Village in the East Riding of Yorkshire, England

Aike (/jæk/) is a hamlet and former civil parish, now in the parish of Lockington, in the East Riding of Yorkshire, England. The hamlet is centred around a single developed street, which lies to the east of the Yorkshire Wolds. Aike is approximately 4 mi north of Beverley and approximately 0.4 mi from the west bank of the River Hull. It is approached by a 2.5 mi lane which is a no-through road that does not continue beyond the village, although a farm track continues as far as a bridge across the Beverley and Barmston Drain. In 1931 the parish had a population of 48.

==History and toponymy==
Toponymy

The village name means "oak". In the local dialect, the name was not rounded to be recorded as oak or oake unlike equivalents — it remained the Old English āc. The name is sometimes pronounced "Yack".

Civil and ecclesiastical parish of the hamlet

Aike was formerly a township in the parishes of Lockington and St. John Beverley, from 1866 Aike was a civil parish in its own right, on 1 April 1935 the parish was abolished and merged with Lockington. Lockington is the ecclesiastical parish of Lockington and Aike anyway because of St Mary's Church in Lockington, which lies 1.5 mi further west of the hamlet. In traditional definitions and histories of the county, Aike is a hamlet falling short of a chapelry as it has never had a Church of England chapel/church; however the term hamlet is becoming defunct.
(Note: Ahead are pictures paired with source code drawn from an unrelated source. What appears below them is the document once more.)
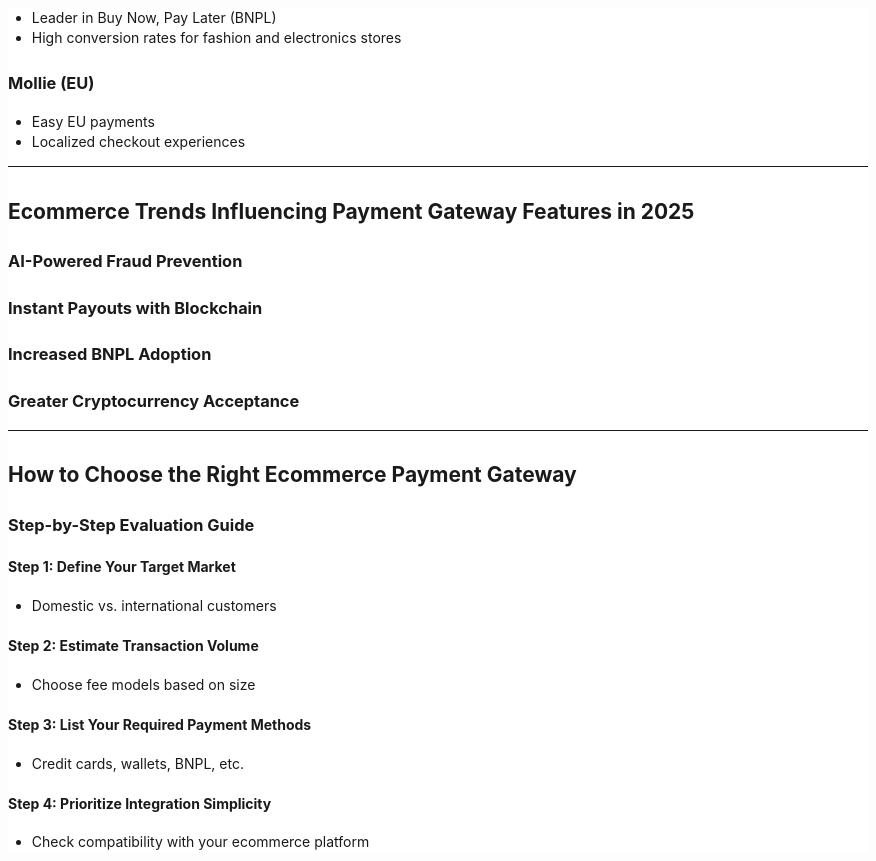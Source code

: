 - Leader in Buy Now, Pay Later (BNPL)
- High conversion rates for fashion and electronics stores

### Mollie (EU)

- Easy EU payments
- Localized checkout experiences

---

## Ecommerce Trends Influencing Payment Gateway Features in 2025

<ins class="adsbygoogle"
     style="display:block"
     data-ad-client="ca-pub-2784742237479601"
     data-ad-slot="3760872290"
     data-ad-format="auto"
     data-full-width-responsive="true"></ins>
<script>
     (adsbygoogle = window.adsbygoogle || []).push({});
</script>

### AI-Powered Fraud Prevention

### Instant Payouts with Blockchain

### Increased BNPL Adoption

### Greater Cryptocurrency Acceptance

---

## How to Choose the Right Ecommerce Payment Gateway

### Step-by-Step Evaluation Guide

#### Step 1: Define Your Target Market

- Domestic vs. international customers

#### Step 2: Estimate Transaction Volume

- Choose fee models based on size

#### Step 3: List Your Required Payment Methods

- Credit cards, wallets, BNPL, etc.

#### Step 4: Prioritize Integration Simplicity

- Check compatibility with your ecommerce platform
Former status as an island

The land around Aike is too low-lying to drain into the nearby River Hull. Before construction began on the Beverley and Barmston Drain in 1798, Aike's cluster of central houses were on a small island.

==Economy and landmarks==

Aike Grange Stud is a dressage park, and hosts regional competitions. Eighteenth-century "Sunnyside" or "Sunnyside cottage" is a brick-built, colour-washed house with a pantile roof and sash windows, designated the area's sole grade II listed building. It was listed in 1987.

==Notable people==

The Olympic bronze medal-winning dressage rider Charlotte Fry grew up in Aike.